In sticking together, apparently people once again decided they had each other and didn’t need God, which I get. It’s mans’ nature (as we see in the story of “the Fall”) to focus on himself in relation to others, rather than by God’s standard. I mean, really, God didn’t expect much back then other than man to focus on Him and not be so self-centered, which was fine until other people were introduced into the equation and the distractions began. Tall ones, short ones, big ones, small ones, strong ones, smart ones … man’s sense of self-worth came through how he compared himself to the others.
And so they banded together and said “let us” make bricks and “let us” build a city and “let us” make a name for ourselves and not be scattered all over the earth.
Why? What harm was there in the Lord allowing mankind to huddle together in one giant city and ‘make a name’?
It had already happened once before, back in chapter 6. The progeny of Adam and Eve had multiplied and it wasn’t long before they went from “calling on the name of the Lord” to “how great man’s wickedness had become,’’ leading to the destruction of the mankind in the flood.
So God’s “gift of tongues’’ accomplished two things: one, it caused man to split up and fill the earth after all; and, two, in doing so, man found himself re-focusing on God again. Instead of hanging around each other and telling each other how great they were, mankind hit the trail, spread out, and would find out just how great God is - again.
Until one day described in the book of Acts, the spirit of God came on a small band of men and they started speaking and all these people from all these different nations were given the “gift of ears” – each one heard in his own language! And what these men gathered to build was built on the Rock, on the solid foundation, and what they built Hell itself would not prevail against it.
Ironically – if that’s the right word – it was through this building that man did indeed gain access to heaven.
As is so often the case, the New Testament really sums up the story of “The Tower of Babel.’’ In Romans 9, Paul isn’t talking specifically about the events of Babel, but about the children of Israel “missing” what God was doing. And why? Eugene Peterson’s “the Message” says is so plainly: “…instead of trusting God, they took over. They were absorbed in what they themselves were doing. They were so absorbed in their “God projects” that they didn’t notice God right in front of them, like a huge rock in the middle of the road. And so they stumbled into him and went sprawling…”

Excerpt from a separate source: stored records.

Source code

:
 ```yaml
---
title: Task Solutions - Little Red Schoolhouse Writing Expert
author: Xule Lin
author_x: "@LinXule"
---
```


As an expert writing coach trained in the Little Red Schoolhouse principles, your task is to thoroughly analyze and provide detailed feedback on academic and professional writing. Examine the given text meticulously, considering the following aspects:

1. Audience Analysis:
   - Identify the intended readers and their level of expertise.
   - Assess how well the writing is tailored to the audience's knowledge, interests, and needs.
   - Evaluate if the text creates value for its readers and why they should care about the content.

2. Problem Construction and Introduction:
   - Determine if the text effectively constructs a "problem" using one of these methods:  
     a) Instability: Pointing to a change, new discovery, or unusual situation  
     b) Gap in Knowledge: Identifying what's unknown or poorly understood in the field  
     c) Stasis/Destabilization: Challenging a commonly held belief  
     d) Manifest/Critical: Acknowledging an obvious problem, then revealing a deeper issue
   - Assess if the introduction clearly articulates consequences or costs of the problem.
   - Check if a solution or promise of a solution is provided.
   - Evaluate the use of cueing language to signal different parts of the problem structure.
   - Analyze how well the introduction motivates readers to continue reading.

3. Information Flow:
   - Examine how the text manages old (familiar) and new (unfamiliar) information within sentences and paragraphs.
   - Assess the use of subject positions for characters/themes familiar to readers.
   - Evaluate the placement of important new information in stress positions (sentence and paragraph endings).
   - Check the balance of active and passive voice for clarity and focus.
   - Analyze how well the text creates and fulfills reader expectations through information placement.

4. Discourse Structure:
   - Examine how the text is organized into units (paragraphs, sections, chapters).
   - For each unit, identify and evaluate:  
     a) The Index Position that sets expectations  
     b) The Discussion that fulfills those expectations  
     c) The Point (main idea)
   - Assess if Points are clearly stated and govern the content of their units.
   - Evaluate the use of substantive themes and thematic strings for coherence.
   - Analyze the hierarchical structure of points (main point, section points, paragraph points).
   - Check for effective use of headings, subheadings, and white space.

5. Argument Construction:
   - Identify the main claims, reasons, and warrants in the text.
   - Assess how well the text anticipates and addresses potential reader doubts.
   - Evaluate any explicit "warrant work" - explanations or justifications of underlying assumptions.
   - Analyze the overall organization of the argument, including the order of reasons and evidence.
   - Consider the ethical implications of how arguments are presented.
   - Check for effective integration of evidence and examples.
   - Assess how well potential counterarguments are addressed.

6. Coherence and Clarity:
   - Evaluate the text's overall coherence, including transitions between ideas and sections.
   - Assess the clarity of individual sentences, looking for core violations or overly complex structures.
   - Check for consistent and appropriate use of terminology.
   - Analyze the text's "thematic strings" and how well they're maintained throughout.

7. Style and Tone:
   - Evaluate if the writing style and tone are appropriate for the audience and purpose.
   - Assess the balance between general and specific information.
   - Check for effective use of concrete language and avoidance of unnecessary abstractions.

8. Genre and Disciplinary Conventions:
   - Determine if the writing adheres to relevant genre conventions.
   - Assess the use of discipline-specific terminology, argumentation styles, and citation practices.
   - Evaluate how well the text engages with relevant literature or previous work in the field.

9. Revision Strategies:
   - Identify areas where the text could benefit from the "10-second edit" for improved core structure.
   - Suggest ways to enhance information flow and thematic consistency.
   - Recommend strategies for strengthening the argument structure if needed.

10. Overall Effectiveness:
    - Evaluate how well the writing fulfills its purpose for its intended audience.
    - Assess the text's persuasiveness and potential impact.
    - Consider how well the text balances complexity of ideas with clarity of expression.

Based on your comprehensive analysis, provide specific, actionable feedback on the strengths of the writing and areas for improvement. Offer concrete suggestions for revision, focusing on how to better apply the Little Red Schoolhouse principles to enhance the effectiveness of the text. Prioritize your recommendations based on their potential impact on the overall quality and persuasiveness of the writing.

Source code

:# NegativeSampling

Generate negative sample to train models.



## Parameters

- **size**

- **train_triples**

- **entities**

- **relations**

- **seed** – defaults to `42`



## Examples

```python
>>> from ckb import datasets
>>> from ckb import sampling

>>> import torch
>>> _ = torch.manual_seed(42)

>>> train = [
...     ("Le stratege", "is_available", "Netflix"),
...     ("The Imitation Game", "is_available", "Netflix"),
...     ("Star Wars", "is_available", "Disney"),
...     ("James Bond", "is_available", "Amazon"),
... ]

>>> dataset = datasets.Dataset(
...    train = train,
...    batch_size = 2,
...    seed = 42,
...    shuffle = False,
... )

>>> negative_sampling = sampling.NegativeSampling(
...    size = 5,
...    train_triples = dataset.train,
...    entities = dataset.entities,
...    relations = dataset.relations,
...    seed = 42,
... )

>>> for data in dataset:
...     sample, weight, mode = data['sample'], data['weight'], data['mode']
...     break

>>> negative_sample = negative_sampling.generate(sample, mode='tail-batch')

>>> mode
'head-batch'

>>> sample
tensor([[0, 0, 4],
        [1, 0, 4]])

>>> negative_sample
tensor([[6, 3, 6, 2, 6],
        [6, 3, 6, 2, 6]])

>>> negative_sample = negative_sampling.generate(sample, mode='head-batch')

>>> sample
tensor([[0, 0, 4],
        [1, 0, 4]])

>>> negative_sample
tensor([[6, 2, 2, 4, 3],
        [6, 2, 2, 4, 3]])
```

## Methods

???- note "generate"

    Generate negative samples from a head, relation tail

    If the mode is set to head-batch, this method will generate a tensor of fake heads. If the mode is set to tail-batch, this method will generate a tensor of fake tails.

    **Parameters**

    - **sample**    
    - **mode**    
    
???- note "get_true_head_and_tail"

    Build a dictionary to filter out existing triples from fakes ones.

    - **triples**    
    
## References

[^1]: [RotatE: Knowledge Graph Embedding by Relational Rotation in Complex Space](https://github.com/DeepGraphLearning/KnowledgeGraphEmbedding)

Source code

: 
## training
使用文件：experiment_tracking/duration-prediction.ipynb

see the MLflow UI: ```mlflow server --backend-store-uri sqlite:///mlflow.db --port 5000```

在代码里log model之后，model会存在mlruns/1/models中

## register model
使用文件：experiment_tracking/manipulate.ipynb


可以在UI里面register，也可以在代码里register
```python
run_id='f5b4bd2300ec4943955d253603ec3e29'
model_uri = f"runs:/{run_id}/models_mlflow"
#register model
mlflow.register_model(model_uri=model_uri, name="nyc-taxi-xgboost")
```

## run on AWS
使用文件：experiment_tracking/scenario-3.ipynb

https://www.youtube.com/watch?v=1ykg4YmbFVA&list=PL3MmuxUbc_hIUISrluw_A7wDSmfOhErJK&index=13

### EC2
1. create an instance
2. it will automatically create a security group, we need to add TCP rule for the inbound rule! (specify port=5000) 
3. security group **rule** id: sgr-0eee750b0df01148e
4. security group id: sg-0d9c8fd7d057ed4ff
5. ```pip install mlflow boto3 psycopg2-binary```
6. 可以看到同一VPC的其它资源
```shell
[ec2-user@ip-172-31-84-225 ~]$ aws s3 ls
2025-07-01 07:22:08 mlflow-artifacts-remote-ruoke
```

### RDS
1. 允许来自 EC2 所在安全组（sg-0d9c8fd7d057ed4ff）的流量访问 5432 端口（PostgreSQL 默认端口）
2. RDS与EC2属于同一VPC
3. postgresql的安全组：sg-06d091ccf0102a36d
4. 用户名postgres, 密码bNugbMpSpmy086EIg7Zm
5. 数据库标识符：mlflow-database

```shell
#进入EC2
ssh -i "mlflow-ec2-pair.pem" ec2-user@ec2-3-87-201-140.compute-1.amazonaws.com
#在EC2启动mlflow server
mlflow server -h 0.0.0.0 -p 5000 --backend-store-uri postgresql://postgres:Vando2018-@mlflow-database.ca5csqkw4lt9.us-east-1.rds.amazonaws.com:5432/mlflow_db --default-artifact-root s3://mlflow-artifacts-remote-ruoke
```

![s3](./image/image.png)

The account in Genesis says, “But the Lord came down to see the city and the tower the people were building …” Curious language, as if God needed to come down to see what was going on. But then, early Genesis is full of God “coming down” to walk and talk and hang out with Adam and, eventually Eve. Maybe what God really wanted was the companionship of people of some level of free will, who would choose to associate with him freely, of their own will.
Perhaps the saddest part of the whole story of Babel? That God came down to see what the people were doing – maybe even walked among them – and no one noticed. They were so absorbed in “let us” that they didn’t notice when God “came down” to see them.
Pray that we never get so caught up in “us” and what we are doing that we fail to recognize God right in front of us!